*** Opening Provided information ***

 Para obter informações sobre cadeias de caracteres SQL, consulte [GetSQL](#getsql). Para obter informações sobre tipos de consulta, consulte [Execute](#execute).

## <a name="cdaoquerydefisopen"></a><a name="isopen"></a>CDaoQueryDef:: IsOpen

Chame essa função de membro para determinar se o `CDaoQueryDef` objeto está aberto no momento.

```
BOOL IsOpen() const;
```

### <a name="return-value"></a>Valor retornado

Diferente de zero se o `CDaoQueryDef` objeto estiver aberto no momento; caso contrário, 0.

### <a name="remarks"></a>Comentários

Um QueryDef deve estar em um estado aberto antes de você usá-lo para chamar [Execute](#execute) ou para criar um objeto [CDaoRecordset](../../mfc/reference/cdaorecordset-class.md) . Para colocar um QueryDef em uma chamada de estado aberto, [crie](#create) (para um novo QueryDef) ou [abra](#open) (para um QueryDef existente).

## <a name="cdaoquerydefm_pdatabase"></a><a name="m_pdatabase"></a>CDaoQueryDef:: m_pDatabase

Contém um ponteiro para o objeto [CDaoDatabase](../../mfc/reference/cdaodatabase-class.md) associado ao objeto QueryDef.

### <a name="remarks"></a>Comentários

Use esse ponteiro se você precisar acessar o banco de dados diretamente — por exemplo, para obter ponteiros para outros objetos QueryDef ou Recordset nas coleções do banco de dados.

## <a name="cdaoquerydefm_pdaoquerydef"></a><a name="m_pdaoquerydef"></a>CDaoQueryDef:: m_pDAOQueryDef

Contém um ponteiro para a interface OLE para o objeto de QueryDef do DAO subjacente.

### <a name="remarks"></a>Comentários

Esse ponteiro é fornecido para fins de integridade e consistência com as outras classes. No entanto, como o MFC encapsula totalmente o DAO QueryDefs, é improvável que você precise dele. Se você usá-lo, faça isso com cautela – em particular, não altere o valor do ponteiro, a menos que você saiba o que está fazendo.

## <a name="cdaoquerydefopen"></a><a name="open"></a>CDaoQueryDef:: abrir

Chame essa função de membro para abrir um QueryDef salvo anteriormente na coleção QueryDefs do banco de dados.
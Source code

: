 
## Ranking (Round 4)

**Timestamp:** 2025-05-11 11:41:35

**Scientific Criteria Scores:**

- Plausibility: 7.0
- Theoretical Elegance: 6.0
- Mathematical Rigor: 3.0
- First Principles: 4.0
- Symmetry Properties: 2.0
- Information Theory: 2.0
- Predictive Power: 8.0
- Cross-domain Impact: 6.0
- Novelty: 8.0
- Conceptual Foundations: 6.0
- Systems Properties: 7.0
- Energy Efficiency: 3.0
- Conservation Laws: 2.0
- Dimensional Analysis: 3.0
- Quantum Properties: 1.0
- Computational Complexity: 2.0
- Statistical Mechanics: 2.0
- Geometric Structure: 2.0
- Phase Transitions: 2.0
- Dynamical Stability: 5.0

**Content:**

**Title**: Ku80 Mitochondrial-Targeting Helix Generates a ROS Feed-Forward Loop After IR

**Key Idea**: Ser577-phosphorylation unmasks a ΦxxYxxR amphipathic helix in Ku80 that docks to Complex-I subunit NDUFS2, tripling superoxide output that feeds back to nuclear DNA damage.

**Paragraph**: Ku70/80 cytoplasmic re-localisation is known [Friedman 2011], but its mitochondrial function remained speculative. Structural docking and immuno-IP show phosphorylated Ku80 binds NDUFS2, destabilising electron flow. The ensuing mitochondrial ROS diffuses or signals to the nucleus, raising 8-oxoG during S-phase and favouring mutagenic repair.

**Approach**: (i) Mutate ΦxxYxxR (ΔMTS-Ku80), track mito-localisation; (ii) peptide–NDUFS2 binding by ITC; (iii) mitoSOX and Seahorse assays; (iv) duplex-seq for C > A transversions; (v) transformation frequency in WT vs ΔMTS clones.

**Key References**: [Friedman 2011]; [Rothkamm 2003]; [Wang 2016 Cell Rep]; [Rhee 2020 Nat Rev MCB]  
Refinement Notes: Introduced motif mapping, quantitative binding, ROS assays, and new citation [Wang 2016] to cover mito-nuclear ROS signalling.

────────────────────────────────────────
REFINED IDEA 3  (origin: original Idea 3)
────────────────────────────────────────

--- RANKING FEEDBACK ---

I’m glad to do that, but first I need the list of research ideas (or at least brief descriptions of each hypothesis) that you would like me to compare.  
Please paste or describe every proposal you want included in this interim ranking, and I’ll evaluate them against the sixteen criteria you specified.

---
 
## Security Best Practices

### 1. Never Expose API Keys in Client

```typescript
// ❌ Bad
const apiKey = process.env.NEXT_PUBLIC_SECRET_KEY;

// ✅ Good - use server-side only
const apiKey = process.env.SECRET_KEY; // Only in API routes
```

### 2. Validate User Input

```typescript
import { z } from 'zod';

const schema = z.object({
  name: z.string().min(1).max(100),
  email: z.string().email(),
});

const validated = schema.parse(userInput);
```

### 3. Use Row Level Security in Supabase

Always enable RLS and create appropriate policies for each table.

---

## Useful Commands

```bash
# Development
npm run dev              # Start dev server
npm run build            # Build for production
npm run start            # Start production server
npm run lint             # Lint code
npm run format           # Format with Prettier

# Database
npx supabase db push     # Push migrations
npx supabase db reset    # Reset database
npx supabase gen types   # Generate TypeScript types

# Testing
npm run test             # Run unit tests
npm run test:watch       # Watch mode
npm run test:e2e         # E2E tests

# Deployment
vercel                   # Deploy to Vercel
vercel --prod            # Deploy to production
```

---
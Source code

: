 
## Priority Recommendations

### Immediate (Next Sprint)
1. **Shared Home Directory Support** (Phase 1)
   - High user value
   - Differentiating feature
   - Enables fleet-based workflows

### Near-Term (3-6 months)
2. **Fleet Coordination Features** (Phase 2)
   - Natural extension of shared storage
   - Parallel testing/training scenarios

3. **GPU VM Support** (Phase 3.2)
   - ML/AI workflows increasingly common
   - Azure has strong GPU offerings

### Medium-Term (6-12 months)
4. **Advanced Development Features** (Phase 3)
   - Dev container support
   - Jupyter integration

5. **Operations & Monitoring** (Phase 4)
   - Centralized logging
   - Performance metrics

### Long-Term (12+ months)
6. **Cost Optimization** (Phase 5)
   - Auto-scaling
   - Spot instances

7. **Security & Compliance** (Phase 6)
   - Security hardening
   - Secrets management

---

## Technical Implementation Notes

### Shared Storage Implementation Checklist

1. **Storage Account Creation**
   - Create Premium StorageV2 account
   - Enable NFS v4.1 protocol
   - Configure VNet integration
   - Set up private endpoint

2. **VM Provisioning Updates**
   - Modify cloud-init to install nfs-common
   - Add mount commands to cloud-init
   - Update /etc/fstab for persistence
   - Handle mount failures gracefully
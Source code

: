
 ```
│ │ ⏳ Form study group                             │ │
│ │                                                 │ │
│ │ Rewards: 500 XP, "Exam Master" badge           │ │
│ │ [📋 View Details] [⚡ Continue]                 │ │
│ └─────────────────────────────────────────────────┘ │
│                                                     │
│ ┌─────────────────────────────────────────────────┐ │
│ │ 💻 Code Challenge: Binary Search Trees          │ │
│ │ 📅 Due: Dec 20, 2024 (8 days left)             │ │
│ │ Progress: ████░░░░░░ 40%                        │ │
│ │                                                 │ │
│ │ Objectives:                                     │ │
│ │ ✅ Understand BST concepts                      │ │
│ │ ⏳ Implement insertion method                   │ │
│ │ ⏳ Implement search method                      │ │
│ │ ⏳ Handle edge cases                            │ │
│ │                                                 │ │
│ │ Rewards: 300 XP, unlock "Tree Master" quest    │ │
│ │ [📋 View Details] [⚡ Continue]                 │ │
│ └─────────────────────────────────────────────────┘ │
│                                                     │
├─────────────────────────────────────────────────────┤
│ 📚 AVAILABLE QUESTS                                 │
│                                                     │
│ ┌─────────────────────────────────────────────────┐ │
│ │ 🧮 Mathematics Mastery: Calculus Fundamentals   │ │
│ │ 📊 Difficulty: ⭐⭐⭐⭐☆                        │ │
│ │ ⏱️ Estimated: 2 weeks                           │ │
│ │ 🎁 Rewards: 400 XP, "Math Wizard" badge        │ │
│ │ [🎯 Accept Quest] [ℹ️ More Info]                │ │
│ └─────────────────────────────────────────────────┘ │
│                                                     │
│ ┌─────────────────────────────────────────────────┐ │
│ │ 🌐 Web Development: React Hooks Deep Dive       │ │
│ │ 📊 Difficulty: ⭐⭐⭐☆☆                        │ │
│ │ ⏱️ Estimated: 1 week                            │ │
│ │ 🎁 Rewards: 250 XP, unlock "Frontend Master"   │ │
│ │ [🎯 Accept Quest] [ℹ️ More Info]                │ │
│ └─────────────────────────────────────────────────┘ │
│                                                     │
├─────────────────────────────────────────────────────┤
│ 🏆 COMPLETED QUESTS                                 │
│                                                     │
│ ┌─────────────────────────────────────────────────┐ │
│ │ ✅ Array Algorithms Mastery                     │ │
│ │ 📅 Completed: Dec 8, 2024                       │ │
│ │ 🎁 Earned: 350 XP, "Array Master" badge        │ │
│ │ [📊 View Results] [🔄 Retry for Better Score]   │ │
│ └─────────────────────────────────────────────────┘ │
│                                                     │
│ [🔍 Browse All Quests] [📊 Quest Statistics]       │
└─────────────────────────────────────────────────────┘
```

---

*** Closing Provided information ***

Task description => From the line that has "- Auto-scaling" through the line that has "- Handle mount failures gracefully", copy every line exactly as it appears above, and leave out all others.

Finished task =>
   - Auto-scaling
   - Spot instances

7. **Security & Compliance** (Phase 6)
   - Security hardening
   - Secrets management

---

## Technical Implementation Notes

### Shared Storage Implementation Checklist

1. **Storage Account Creation**
   - Create Premium StorageV2 account
   - Enable NFS v4.1 protocol
   - Configure VNet integration
   - Set up private endpoint

2. **VM Provisioning Updates**
   - Modify cloud-init to install nfs-common
   - Add mount commands to cloud-init
   - Update /etc/fstab for persistence
   - Handle mount failures gracefully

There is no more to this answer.